The MIT License (MIT)
Copyright (c) 2017 Muflihun Labs
http://github.com/muflihun/
http://muflihun.com
Permission is hereby granted, free of charge, to any person obtaining a copy of
this software and associated documentation files (the "Software"), to deal in
the Software without restriction, including without limitation the rights to
use, copy, modify, merge, publish, distribute, sublicense, and/or sell copies of
the Software, and to permit persons to whom the Software is furnished to do so,
subject to the following conditions:
The above copyright notice and this permission notice shall be included in all
copies or substantial portions of the Software.

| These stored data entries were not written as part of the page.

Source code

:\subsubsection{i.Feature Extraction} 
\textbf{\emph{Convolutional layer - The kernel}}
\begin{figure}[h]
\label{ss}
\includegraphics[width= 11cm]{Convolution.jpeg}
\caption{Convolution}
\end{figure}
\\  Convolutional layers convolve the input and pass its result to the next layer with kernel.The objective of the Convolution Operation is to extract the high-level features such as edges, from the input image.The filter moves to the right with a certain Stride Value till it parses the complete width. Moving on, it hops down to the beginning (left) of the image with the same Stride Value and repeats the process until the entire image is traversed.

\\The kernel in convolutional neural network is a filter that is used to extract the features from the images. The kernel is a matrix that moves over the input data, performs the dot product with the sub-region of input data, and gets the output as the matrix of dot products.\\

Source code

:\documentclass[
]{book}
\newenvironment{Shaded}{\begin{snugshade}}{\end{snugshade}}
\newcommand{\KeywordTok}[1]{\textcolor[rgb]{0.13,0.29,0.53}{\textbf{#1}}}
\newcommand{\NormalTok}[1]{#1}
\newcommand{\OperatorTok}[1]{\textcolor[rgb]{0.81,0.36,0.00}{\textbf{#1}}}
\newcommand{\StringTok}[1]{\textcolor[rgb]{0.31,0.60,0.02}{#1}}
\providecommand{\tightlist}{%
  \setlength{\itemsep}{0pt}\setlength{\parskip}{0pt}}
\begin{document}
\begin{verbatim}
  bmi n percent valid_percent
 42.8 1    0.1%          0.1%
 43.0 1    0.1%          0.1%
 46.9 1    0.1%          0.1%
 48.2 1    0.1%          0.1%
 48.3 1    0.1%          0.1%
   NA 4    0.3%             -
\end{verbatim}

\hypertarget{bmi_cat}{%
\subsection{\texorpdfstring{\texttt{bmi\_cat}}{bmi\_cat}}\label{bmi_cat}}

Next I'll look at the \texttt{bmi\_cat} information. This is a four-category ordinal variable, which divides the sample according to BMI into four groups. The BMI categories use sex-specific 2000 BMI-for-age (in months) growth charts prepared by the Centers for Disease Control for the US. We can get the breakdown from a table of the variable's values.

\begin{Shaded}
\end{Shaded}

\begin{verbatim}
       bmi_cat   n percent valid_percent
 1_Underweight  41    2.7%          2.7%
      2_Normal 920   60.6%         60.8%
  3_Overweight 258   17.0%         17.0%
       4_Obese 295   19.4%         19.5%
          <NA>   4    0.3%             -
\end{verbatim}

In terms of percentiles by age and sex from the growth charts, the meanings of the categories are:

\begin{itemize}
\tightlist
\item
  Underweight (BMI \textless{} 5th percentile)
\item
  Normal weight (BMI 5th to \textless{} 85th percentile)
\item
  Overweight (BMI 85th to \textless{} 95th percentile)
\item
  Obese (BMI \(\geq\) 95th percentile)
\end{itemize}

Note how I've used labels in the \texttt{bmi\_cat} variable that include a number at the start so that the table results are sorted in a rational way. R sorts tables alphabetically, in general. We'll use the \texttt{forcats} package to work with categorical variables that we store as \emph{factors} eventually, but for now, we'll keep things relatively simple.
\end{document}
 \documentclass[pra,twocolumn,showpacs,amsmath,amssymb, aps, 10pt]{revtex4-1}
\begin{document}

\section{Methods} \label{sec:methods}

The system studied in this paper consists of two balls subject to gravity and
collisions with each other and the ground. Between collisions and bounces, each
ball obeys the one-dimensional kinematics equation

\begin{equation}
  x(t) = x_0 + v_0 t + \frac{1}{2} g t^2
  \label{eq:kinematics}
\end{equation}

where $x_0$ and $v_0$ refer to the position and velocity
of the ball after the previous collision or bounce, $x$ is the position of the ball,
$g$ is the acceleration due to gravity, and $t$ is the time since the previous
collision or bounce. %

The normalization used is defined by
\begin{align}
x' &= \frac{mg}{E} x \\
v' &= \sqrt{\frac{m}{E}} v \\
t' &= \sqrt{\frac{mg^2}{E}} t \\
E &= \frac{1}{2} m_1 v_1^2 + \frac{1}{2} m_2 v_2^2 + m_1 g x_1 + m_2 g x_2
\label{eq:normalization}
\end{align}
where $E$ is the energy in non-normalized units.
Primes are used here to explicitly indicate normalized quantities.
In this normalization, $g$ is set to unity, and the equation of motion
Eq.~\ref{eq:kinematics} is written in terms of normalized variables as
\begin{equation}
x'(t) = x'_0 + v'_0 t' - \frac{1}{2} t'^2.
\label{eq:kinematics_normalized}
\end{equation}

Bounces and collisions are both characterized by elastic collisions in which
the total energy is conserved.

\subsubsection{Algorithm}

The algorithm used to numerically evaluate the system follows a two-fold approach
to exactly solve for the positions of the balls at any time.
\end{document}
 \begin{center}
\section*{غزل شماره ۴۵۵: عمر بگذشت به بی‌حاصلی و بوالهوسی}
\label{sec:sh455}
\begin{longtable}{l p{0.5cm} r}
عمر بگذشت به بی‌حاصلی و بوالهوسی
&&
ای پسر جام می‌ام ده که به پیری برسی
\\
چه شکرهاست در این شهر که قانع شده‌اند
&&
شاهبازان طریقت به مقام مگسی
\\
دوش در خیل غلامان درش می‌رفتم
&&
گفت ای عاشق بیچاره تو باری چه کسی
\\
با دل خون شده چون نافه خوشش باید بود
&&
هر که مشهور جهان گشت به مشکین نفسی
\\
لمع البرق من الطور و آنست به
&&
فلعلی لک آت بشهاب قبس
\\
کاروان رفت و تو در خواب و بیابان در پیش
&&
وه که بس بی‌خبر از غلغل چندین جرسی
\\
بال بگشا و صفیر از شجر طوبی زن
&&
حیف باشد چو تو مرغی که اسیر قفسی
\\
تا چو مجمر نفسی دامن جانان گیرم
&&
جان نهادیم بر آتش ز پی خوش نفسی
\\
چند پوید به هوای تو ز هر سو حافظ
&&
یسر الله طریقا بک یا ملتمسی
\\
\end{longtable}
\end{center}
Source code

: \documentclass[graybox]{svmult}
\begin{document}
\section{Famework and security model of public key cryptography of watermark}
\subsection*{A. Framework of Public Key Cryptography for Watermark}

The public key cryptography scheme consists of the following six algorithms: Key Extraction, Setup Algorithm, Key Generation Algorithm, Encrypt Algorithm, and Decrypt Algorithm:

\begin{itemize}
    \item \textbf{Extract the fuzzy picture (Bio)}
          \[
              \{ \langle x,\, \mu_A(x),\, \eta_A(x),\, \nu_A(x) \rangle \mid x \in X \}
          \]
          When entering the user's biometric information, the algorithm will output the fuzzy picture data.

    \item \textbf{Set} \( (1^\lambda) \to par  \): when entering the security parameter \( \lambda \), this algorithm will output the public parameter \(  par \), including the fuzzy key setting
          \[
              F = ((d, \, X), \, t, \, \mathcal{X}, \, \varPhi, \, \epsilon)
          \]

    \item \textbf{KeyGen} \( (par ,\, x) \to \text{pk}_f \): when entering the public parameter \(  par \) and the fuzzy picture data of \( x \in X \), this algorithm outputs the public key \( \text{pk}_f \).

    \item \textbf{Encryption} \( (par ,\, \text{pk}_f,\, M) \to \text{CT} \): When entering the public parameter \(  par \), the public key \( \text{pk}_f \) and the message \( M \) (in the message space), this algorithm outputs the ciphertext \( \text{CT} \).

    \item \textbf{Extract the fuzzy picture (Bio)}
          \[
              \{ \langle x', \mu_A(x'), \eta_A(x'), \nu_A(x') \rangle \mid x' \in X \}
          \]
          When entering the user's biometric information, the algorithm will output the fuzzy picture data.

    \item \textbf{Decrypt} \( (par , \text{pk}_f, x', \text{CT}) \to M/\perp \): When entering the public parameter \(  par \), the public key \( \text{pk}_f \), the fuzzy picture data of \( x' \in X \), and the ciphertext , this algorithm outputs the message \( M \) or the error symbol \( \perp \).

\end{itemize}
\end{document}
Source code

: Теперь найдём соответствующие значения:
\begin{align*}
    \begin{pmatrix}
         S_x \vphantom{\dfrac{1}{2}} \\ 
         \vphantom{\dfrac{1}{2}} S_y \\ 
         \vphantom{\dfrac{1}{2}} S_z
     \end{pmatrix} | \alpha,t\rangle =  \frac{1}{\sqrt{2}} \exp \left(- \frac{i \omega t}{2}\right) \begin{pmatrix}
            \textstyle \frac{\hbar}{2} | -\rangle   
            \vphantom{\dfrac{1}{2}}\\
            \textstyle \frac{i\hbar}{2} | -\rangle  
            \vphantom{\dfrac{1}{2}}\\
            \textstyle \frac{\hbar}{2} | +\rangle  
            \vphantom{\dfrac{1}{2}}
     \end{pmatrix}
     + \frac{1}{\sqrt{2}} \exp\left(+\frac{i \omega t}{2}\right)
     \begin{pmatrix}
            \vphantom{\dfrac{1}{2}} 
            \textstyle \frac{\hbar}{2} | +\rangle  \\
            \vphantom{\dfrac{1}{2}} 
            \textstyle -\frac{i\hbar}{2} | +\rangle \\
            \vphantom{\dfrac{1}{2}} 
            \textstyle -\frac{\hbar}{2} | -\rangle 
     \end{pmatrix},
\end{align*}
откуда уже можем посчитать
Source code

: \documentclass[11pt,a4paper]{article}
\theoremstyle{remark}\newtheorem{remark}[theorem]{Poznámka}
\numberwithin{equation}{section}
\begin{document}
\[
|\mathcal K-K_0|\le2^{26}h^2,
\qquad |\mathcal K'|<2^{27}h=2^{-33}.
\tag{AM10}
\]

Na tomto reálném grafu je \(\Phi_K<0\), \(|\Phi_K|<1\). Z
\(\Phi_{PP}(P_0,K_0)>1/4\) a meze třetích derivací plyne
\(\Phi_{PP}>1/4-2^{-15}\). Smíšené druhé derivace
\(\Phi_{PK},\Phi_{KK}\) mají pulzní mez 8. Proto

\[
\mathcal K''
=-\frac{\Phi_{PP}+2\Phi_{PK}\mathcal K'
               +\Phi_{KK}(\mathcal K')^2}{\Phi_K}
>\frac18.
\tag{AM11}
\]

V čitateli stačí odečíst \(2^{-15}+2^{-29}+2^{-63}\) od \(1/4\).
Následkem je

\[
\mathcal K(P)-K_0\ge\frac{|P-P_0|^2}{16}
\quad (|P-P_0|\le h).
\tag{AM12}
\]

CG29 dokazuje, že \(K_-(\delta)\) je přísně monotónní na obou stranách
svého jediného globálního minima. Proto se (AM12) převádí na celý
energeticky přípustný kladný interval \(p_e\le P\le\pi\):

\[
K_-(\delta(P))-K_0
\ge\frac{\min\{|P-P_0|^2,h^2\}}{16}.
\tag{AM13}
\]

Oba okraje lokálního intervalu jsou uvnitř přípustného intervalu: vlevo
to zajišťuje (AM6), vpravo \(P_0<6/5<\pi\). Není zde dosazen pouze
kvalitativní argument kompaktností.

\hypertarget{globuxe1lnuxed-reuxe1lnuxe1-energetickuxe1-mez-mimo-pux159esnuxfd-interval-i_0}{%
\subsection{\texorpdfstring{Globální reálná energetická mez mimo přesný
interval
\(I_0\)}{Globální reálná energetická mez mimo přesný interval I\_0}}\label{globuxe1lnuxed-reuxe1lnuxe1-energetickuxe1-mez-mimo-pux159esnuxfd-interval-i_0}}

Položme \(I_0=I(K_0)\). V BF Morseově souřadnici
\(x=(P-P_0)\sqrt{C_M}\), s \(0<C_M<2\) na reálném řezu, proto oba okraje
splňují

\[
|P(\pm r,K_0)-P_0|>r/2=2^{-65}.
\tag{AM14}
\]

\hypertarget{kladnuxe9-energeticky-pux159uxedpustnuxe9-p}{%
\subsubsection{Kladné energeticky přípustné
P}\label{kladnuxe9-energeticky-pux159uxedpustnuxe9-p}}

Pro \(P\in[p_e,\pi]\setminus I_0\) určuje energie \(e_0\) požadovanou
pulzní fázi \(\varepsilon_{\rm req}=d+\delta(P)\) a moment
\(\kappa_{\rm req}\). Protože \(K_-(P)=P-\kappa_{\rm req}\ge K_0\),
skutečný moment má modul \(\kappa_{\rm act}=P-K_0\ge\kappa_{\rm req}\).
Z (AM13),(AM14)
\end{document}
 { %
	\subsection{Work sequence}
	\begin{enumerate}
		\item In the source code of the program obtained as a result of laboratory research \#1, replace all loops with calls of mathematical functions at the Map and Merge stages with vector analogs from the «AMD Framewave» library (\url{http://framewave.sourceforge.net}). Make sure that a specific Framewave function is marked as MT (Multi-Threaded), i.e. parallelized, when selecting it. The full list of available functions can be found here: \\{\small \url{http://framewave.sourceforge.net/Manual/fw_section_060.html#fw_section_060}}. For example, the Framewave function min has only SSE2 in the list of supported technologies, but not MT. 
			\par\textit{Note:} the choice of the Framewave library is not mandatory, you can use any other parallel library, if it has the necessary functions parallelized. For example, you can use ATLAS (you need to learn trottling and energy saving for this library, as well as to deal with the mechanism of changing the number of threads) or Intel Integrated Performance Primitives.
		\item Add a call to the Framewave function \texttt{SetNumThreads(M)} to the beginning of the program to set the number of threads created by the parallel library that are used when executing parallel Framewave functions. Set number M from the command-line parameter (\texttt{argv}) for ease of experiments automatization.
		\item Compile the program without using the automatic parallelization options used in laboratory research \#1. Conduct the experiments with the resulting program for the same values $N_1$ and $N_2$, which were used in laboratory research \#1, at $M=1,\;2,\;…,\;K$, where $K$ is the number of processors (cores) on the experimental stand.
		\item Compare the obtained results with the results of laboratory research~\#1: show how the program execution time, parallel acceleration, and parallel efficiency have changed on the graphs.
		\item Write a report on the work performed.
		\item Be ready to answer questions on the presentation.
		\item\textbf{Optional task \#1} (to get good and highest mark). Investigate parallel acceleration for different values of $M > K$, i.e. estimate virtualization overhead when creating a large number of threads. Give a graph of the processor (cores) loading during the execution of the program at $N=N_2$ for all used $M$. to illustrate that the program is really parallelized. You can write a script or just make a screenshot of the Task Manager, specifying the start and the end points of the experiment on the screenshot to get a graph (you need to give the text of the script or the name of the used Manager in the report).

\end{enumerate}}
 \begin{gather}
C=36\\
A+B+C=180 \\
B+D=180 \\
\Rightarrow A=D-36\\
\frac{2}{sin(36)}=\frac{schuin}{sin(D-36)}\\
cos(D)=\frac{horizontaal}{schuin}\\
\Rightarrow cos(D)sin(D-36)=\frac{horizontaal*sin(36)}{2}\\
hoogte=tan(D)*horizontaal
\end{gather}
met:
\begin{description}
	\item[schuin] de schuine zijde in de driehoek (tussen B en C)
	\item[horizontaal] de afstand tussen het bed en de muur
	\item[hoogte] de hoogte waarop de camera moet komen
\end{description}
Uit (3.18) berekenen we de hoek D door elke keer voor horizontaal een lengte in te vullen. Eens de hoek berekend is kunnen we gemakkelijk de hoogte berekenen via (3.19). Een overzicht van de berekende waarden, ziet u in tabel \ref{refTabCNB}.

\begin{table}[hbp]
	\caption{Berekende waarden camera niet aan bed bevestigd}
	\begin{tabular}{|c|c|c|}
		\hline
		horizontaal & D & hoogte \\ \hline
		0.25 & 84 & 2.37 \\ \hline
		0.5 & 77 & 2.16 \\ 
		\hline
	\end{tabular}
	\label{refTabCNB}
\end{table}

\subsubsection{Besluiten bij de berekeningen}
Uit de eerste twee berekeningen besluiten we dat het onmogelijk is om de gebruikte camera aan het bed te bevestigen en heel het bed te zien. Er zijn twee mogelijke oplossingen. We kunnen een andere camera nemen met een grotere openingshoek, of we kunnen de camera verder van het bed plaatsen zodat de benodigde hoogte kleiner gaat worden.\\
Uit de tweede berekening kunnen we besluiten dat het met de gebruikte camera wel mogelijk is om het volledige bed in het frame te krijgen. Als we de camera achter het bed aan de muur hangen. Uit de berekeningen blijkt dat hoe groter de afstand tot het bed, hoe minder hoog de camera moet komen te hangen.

THE SOFTWARE IS PROVIDED "AS IS", WITHOUT WARRANTY OF ANY KIND, EXPRESS OR
IMPLIED, INCLUDING BUT NOT LIMITED TO THE WARRANTIES OF MERCHANTABILITY, FITNESS
FOR A PARTICULAR PURPOSE AND NONINFRINGEMENT. IN NO EVENT SHALL THE AUTHORS OR
COPYRIGHT HOLDERS BE LIABLE FOR ANY CLAIM, DAMAGES OR OTHER LIABILITY, WHETHER
IN AN ACTION OF CONTRACT, TORT OR OTHERWISE, ARISING FROM, OUT OF OR IN
CONNECTION WITH THE SOFTWARE OR THE USE OR OTHER DEALINGS IN THE SOFTWARE.